If the app's database is damaged/corrupted, nothing will work except reflash. I have similar issue on the interop-unlocked L-822; OneDrive somehow become non-working, standard store update is not working. I tried to delete the app using some tricks (like changing date for hundred years, corecon operations, physical app deletion from the phone storage - no luck at all). But this is a test handset and I actually don't care about OneDrive health.


----------



## mjz2cool (Jan 25, 2016)

sensboston said:


> If the app's database is damaged/corrupted, nothing will work except reflash. I have similar issue on the interop-unlocked L-822; OneDrive somehow become non-working, standard store update is not working. I tried to delete the app using some tricks (like changing date for hundred years, corecon operations, physical app deletion from the phone storage - no luck at all).
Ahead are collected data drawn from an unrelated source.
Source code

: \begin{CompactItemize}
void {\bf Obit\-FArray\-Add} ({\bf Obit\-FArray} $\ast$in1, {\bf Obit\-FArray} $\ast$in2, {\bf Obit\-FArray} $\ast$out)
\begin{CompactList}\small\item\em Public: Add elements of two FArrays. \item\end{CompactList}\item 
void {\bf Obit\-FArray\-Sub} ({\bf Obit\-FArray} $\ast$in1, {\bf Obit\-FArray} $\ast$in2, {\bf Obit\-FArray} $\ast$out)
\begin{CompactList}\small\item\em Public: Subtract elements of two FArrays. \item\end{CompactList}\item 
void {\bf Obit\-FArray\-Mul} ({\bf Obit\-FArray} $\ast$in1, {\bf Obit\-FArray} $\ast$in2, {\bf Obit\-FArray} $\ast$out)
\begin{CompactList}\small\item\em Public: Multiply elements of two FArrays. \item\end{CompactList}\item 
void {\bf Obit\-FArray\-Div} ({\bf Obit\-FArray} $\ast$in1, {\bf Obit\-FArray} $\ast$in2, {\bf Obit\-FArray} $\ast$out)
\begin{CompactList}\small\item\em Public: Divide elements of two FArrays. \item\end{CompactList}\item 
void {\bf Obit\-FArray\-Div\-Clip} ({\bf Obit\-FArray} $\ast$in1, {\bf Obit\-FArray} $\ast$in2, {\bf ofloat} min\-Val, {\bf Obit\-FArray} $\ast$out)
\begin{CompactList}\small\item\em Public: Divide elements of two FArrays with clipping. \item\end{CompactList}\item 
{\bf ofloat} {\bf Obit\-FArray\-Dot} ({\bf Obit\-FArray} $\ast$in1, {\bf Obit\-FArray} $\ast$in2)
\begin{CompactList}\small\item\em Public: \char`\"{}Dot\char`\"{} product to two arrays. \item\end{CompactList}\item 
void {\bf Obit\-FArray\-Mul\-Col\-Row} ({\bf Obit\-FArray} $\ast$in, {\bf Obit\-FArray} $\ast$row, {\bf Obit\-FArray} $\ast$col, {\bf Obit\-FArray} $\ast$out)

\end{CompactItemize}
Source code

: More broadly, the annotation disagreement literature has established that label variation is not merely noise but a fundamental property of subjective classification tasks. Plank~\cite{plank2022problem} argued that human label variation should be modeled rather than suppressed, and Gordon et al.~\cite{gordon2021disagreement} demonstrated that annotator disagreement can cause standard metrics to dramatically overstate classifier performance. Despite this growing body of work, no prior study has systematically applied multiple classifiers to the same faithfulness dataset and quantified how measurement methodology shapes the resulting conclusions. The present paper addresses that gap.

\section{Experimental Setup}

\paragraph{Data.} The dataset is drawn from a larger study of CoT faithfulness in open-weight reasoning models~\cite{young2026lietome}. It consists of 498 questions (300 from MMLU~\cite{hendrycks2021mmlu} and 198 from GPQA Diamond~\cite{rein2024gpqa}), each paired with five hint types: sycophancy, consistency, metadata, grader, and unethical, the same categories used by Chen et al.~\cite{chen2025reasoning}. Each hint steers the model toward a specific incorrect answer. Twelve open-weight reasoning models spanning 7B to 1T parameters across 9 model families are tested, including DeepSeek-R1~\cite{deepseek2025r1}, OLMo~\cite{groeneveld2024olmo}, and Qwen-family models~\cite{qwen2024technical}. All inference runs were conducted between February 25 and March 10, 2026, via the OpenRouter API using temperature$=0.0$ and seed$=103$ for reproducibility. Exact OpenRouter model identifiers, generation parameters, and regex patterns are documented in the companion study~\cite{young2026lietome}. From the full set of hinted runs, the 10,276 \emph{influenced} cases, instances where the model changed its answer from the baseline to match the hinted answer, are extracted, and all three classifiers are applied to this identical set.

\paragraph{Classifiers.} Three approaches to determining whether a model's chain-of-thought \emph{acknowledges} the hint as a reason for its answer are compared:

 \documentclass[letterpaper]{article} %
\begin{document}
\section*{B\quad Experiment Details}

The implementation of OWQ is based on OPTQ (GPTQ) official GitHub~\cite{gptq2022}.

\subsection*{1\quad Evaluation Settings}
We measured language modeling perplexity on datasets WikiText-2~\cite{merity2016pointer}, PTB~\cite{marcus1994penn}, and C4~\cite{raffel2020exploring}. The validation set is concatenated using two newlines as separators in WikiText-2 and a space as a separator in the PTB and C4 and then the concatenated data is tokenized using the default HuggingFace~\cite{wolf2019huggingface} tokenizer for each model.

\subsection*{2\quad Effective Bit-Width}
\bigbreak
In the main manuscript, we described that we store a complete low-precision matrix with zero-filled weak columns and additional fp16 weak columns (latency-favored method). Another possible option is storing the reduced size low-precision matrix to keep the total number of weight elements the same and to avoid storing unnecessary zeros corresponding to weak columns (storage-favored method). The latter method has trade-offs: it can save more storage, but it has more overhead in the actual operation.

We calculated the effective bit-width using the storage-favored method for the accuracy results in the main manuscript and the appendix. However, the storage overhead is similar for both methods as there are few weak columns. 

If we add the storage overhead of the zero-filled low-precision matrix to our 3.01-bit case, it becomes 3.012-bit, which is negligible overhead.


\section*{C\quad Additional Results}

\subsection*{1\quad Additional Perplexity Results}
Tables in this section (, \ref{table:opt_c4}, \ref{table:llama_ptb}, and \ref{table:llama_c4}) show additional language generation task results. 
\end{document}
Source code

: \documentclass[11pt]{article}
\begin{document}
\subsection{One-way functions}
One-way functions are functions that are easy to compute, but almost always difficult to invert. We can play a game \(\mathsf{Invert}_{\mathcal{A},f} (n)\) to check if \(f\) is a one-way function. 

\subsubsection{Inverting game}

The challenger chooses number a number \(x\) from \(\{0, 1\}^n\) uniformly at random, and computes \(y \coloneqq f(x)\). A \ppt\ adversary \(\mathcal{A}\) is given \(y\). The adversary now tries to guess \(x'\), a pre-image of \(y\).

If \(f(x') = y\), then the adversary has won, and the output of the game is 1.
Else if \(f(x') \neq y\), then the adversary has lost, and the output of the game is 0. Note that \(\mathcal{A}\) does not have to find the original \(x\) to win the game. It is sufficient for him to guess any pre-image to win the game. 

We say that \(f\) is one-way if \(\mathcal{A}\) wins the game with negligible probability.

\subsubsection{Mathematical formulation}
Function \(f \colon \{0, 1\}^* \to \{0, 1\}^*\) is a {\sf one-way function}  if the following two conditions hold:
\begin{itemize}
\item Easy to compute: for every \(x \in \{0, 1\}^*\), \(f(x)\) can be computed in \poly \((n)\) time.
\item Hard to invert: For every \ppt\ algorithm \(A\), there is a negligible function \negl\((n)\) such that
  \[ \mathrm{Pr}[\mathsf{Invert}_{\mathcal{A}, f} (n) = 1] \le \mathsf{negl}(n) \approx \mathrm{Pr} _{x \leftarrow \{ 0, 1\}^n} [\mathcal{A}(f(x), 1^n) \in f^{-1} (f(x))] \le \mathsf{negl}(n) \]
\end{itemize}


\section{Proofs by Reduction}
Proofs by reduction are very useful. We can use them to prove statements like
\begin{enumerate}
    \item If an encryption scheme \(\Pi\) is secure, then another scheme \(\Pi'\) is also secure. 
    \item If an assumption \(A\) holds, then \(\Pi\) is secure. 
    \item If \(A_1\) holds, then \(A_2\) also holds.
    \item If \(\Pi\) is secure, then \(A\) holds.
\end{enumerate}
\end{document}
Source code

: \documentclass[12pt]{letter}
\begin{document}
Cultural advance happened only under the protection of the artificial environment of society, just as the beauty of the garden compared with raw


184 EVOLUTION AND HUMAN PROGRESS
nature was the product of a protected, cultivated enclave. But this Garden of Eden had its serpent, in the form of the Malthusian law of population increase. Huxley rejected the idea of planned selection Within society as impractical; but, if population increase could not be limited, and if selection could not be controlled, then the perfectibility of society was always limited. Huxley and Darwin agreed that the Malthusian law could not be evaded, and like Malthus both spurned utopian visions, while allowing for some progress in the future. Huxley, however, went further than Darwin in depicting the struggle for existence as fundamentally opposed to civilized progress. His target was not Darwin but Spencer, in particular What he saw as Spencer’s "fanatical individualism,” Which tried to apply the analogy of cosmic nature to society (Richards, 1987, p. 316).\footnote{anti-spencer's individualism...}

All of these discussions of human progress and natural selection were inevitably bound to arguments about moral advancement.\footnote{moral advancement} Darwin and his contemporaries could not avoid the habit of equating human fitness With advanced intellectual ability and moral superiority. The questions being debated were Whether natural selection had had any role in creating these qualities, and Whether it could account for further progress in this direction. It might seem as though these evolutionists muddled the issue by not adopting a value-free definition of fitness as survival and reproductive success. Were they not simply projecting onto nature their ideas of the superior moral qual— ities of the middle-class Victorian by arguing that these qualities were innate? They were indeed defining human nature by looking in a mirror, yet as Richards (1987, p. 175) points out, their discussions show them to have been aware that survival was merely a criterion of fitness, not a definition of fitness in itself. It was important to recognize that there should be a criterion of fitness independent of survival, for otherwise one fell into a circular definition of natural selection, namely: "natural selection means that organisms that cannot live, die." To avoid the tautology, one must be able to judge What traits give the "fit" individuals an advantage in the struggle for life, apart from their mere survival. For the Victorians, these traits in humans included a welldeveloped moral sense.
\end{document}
But this is a test handset and I actually don't care about OneDrive health.

Click to collapse



yeah, already back to 8.1, i'll just wait for the windows 10 mobile release


----------



## winphoneuser (Mar 30, 2016)

Looks like something similar on my Lumia 640 with TeamViewer: Remote Control and release version of W10M (10586.107 > 10586.164) obtained via Upgrade Advisor

Link for WinAppDeployCmd is busted  Also, it were named x86, is this ok if I have x64 Win 10 Home to use with it if I`ll found it somewhere else?


----------



## w.bogdan (Mar 30, 2016)

winphoneuser said:


> Looks like something similar on my Lumia 640 with TeamViewer: Remote Control and release version of W10M (10586.107 > 10586.164) obtained via Upgrade Advisor
> Link for WinAppDeployCmd is busted  Also, it were named x86, is this ok if I have x64 Win 10 Home to use with it if I`ll found it somewhere else?

Click to collapse



Link updated http://wikisend.com/download/350314/WinAppDeploy-x86_en-us.msi.zip, you can use it on Win x64


----------